*** Dataset extract ***

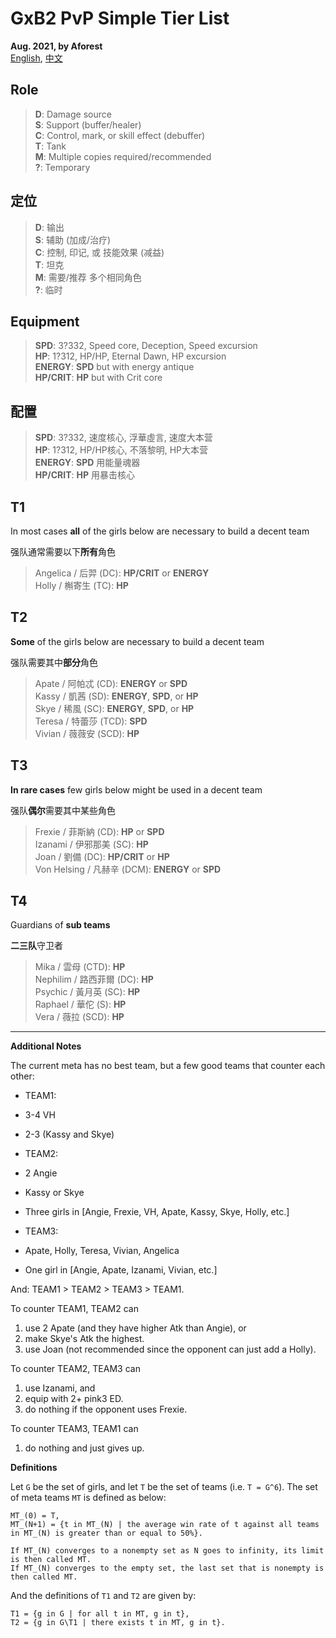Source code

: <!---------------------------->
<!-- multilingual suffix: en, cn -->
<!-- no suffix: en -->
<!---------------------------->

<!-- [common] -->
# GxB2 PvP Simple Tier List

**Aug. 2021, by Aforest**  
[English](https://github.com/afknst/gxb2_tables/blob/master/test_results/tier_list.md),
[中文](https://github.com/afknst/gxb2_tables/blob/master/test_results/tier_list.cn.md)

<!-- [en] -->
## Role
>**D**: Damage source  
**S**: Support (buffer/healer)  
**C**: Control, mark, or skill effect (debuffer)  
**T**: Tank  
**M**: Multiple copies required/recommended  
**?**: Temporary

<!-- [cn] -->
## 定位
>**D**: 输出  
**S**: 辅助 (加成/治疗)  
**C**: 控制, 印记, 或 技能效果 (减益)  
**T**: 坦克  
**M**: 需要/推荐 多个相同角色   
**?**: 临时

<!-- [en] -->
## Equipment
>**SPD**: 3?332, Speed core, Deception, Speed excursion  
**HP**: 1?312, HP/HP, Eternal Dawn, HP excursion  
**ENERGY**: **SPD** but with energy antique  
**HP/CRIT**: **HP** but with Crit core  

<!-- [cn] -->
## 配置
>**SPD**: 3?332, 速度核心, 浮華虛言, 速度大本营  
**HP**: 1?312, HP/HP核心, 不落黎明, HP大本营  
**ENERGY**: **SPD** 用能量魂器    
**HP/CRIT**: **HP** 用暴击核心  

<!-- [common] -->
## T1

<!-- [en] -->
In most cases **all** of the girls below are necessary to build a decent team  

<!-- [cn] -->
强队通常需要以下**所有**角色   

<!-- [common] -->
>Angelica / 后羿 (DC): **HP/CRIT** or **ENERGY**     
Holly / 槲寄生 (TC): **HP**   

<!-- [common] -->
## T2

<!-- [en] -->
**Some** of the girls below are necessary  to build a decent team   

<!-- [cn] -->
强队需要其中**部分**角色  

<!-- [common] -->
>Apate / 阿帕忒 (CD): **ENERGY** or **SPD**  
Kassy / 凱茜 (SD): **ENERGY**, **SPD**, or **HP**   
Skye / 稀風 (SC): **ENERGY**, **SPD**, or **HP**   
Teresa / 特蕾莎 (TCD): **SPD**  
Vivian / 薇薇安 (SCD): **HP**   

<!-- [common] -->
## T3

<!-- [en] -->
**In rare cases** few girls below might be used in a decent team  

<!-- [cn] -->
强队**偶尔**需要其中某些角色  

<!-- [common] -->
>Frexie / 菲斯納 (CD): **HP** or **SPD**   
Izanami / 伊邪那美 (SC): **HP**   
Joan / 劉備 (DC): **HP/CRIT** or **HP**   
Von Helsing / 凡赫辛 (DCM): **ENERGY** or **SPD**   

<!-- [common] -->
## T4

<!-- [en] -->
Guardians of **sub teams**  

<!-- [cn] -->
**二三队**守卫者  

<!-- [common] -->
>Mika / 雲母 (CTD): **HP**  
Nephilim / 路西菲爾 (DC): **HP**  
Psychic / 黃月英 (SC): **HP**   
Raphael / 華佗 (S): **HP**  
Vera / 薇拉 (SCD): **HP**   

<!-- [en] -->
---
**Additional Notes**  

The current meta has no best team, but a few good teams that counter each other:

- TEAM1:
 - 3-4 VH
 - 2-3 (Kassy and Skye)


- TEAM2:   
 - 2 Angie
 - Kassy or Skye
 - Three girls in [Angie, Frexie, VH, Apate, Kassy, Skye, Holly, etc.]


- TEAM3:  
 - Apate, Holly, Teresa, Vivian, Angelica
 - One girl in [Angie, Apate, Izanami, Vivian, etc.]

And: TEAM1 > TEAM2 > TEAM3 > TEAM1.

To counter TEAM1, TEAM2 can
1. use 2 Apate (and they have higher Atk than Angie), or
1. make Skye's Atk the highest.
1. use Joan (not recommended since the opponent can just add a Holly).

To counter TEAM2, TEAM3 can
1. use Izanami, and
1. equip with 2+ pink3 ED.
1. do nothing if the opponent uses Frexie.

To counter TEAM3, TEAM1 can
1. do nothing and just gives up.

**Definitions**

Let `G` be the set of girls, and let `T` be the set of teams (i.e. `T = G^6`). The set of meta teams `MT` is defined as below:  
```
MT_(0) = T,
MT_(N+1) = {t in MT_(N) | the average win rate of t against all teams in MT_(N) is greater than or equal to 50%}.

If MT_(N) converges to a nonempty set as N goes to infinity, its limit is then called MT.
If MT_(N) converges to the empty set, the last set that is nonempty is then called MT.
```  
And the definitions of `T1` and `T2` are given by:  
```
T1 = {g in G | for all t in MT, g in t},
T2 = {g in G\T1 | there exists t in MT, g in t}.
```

*** End of Dataset extract ***

- _What the task requires_
Would you please repeat each record exactly? Leave the pictures out.

- _Solution for this problem_
Source code

: <!---------------------------->
<!-- multilingual suffix: en, cn -->
<!-- no suffix: en -->
<!---------------------------->

<!-- [common] -->
# GxB2 PvP Simple Tier List

**Aug. 2021, by Aforest**  
[English](https://github.com/afknst/gxb2_tables/blob/master/test_results/tier_list.md),
[中文](https://github.com/afknst/gxb2_tables/blob/master/test_results/tier_list.cn.md)

<!-- [en] -->
## Role
>**D**: Damage source  
**S**: Support (buffer/healer)  
**C**: Control, mark, or skill effect (debuffer)  
**T**: Tank  
**M**: Multiple copies required/recommended  
**?**: Temporary

<!-- [cn] -->
## 定位
>**D**: 输出  
**S**: 辅助 (加成/治疗)  
**C**: 控制, 印记, 或 技能效果 (减益)  
**T**: 坦克  
**M**: 需要/推荐 多个相同角色   
**?**: 临时

<!-- [en] -->
## Equipment
>**SPD**: 3?332, Speed core, Deception, Speed excursion  
**HP**: 1?312, HP/HP, Eternal Dawn, HP excursion  
**ENERGY**: **SPD** but with energy antique  
**HP/CRIT**: **HP** but with Crit core  

<!-- [cn] -->
## 配置
>**SPD**: 3?332, 速度核心, 浮華虛言, 速度大本营  
**HP**: 1?312, HP/HP核心, 不落黎明, HP大本营  
**ENERGY**: **SPD** 用能量魂器    
**HP/CRIT**: **HP** 用暴击核心  

<!-- [common] -->
## T1

<!-- [en] -->
In most cases **all** of the girls below are necessary to build a decent team  

<!-- [cn] -->
强队通常需要以下**所有**角色   

<!-- [common] -->
>Angelica / 后羿 (DC): **HP/CRIT** or **ENERGY**     
Holly / 槲寄生 (TC): **HP**   

<!-- [common] -->
## T2

<!-- [en] -->
**Some** of the girls below are necessary  to build a decent team   

<!-- [cn] -->
强队需要其中**部分**角色  

<!-- [common] -->
>Apate / 阿帕忒 (CD): **ENERGY** or **SPD**  
Kassy / 凱茜 (SD): **ENERGY**, **SPD**, or **HP**   
Skye / 稀風 (SC): **ENERGY**, **SPD**, or **HP**   
Teresa / 特蕾莎 (TCD): **SPD**  
Vivian / 薇薇安 (SCD): **HP**   

<!-- [common] -->
## T3

<!-- [en] -->
**In rare cases** few girls below might be used in a decent team  

<!-- [cn] -->
强队**偶尔**需要其中某些角色  

<!-- [common] -->
>Frexie / 菲斯納 (CD): **HP** or **SPD**   
Izanami / 伊邪那美 (SC): **HP**   
Joan / 劉備 (DC): **HP/CRIT** or **HP**   
Von Helsing / 凡赫辛 (DCM): **ENERGY** or **SPD**   

<!-- [common] -->
## T4

<!-- [en] -->
Guardians of **sub teams**  

<!-- [cn] -->
**二三队**守卫者  

<!-- [common] -->
>Mika / 雲母 (CTD): **HP**  
Nephilim / 路西菲爾 (DC): **HP**  
Psychic / 黃月英 (SC): **HP**   
Raphael / 華佗 (S): **HP**  
Vera / 薇拉 (SCD): **HP**   

<!-- [en] -->
---
**Additional Notes**  

The current meta has no best team, but a few good teams that counter each other:

- TEAM1:
 - 3-4 VH
 - 2-3 (Kassy and Skye)


- TEAM2:   
 - 2 Angie
 - Kassy or Skye
 - Three girls in [Angie, Frexie, VH, Apate, Kassy, Skye, Holly, etc.]


- TEAM3:  
 - Apate, Holly, Teresa, Vivian, Angelica
 - One girl in [Angie, Apate, Izanami, Vivian, etc.]

And: TEAM1 > TEAM2 > TEAM3 > TEAM1.

To counter TEAM1, TEAM2 can
1. use 2 Apate (and they have higher Atk than Angie), or
1. make Skye's Atk the highest.
1. use Joan (not recommended since the opponent can just add a Holly).

To counter TEAM2, TEAM3 can
1. use Izanami, and
1. equip with 2+ pink3 ED.
1. do nothing if the opponent uses Frexie.

To counter TEAM3, TEAM1 can
1. do nothing and just gives up.

**Definitions**

Let `G` be the set of girls, and let `T` be the set of teams (i.e. `T = G^6`). The set of meta teams `MT` is defined as below:  
```
MT_(0) = T,
MT_(N+1) = {t in MT_(N) | the average win rate of t against all teams in MT_(N) is greater than or equal to 50%}.

If MT_(N) converges to a nonempty set as N goes to infinity, its limit is then called MT.
If MT_(N) converges to the empty set, the last set that is nonempty is then called MT.
```  
And the definitions of `T1` and `T2` are given by:  
```
T1 = {g in G | for all t in MT, g in t},
T2 = {g in G\T1 | there exists t in MT, g in t}.
```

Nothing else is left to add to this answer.